Security and Privacy by Design

6.1. Security and Privacy by Design#

6.1.1. Security by Design#

Security by design means weaving security considerations into every phase of the software development lifecycle. Rather than adding on protections at the end or fixing problems later, we anticipate threats and integrate defensive measures from the start and at every stage. This approach minimises:

  • the number of vulnerabilities appearing later in the process or after installation, and

  • future costs of fixing any discovered vulnerabilities

To achieve security by design, the software developer or developers need to:

  1. develop the software by following proper development procedures

  2. adopt a culture of security

Adopting a culture of security means that developers place security as one of the main priorities of any project and proactively take steps to ensure it.

6.1.2. Privacy by Design#

Closely related to security by design is privacy by design. Modern web applications often handle sensitive data such as personally identifiable information and browsing history. By developing software with privacy by design developers protect both users and your organization from leaks and legal issues.

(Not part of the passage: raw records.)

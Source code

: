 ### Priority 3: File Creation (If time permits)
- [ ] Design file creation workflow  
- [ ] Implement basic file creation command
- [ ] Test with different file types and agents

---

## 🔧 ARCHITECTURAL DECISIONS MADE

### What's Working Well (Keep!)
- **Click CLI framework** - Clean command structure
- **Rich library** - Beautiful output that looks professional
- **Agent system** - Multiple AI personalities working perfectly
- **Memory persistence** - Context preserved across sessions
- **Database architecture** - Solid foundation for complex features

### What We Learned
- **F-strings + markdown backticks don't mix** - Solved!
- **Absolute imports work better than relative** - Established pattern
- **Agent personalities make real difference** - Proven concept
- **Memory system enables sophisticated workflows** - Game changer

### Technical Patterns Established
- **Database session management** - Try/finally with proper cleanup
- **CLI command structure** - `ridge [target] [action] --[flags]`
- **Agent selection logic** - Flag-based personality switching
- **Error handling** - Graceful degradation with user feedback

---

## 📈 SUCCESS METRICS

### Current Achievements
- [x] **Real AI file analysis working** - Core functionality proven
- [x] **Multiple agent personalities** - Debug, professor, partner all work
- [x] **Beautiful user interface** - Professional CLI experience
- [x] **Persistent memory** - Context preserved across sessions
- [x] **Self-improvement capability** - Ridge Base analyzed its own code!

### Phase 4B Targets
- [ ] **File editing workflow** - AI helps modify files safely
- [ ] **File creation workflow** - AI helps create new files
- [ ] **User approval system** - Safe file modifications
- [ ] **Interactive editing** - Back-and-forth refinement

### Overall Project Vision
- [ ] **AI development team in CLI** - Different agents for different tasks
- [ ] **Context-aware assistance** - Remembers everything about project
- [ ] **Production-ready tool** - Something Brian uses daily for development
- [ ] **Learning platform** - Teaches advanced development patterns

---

The Information and Privacy Commission of NSW provide a fact sheet on key principles for privacy by design:

  1. Proactive not reactive, preventative not remedial

Take a proactive approach, anticipating risks and preventing privacy-invasive events before they occur.

  1. Privacy as a default setting

Automatically protect personal information in IT systems and business practices as the default.

  1. Privacy embedded into design

Embed privacy into the design of any systems, services, products and business practices. You should ensure that privacy becomes one of the core functions of any system or service.

  1. Full functionality: positive-sum not zero-sum

Incorporate all legitimate interests and objectives in a ‘win-win’ manner, not through a ‘zero-sum’ (either/or) approach. This will avoid unnecessary trade-offs, such as privacy versus security, demonstrating that it is possible to have both.

  1. End-to-end security – full lifecycle protection

Put in place strong security measures throughout the ‘lifecycle’ of the information involved. Process personal information securely and then destroy it securely when you no longer need it.

  1. Visibility and transparency – keep it open

Ensure that whatever business practice or technology you use operates according to the stated promises and objectives and is independently verifiable. Make people fully aware of the personal information being collected, and for what purpose.

  1. Respect for user privacy – keep it user centric

Keep the interest of individuals paramount in the design and implementation of any system or service. You can do this by offering strong privacy defaults and user-friendly options, as well as ensuring appropriate notice is given.